WORK TO COMPLETE>
Throughout the listing below, show every line in which "docs" occurs.
════════════════
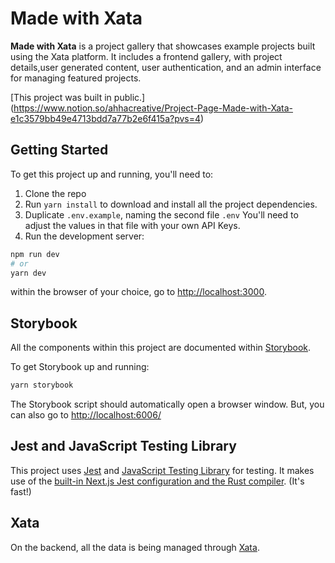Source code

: # Made with Xata

**Made with Xata** is a project gallery that showcases example projects built using the Xata platform. It includes a frontend gallery, with project details,user generated content, user authentication, and an admin interface for managing featured projects.

[This project was built in public.] (https://www.notion.so/ahhacreative/Project-Page-Made-with-Xata-e1c3579bb49e4713bdd7a77b2e6f415a?pvs=4)

## Getting Started

To get this project up and running, you'll need to:

1. Clone the repo
2. Run `yarn install` to download and install all the project dependencies.
3. Duplicate `.env.example`, naming the second file `.env` You'll need to adjust the values in that file with your own API Keys.
4. Run the development server:

```bash
npm run dev
# or
yarn dev
```

within the browser of your choice, go to [http://localhost:3000](http://localhost:3000).

## Storybook

All the components within this project are documented within [Storybook](https://storybook.js.org/).

To get Storybook up and running:

```bash
yarn storybook
```

The Storybook script should automatically open a browser window. But, you can also go to [http://localhost:6006/](http://localhost:6006/)

## Jest and JavaScript Testing Library

This project uses [Jest](https://jestjs.io/) and [JavaScript Testing Library](https://testing-library.com/) for testing. It makes use of the [built-in Next.js Jest configuration and the Rust compiler](https://nextjs.org/docs/testing#jest-and-react-testing-library). (It's fast!)

## Xata

On the backend, all the data is being managed through [Xata](https://xata.io/).

<!-- TODO: Add additional documentation around Xata once the project is finalized -->
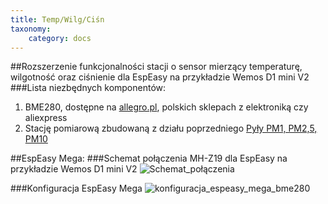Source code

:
 ```yaml
---
title: Temp/Wilg/Ciśn
taxonomy:
    category: docs
---
```


##Rozszerzenie funkcjonalności stacji o sensor mierzący temperaturę, wilgotność oraz ciśnienie dla EspEasy na przykładzie Wemos D1 mini V2
###Lista niezbędnych komponentów:
1. BME280, dostępne na [allegro.pl](http://bit.ly/2BQddpR), polskich sklepach z elektroniką czy aliexpress
2. Stację pomiarową zbudowaną z działu poprzedniego [Pyły PM1, PM2,5, PM10](http://lintech.hekko24.pl/basics/overview)

##EspEasy Mega:
###Schemat połączenia MH-Z19 dla EspEasy na przykładzie Wemos D1 mini V2
![Schemat_połączenia](http://airmonitor.pl/images/espeasy_bme280_schema.jpg)

###Konfiguracja EspEasy Mega
![konfiguracja_espeasy_mega_bme280](http://airmonitor.pl/images/espeasy_bme280.jpg)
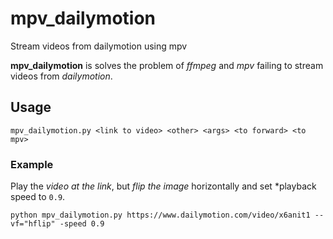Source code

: # mpv_dailymotion
Stream videos from dailymotion using mpv

**mpv_dailymotion** is solves the problem of *ffmpeg* and *mpv* failing to stream videos from *dailymotion*. 

## Usage

```
mpv_dailymotion.py <link to video> <other> <args> <to forward> <to mpv>
``` 

### Example
Play the *video at the link*, but *flip the image* horizontally and set *playback speed to `0.9`.
```
python mpv_dailymotion.py https://www.dailymotion.com/video/x6anit1 --vf="hflip" -speed 0.9
```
════════════════
RESPONSE TO THE TASK>
This project uses [Jest](https://jestjs.io/) and [JavaScript Testing Library](https://testing-library.com/) for testing. It makes use of the [built-in Next.js Jest configuration and the Rust compiler](https://nextjs.org/docs/testing#jest-and-react-testing-library). (It's fast!)
    category: docs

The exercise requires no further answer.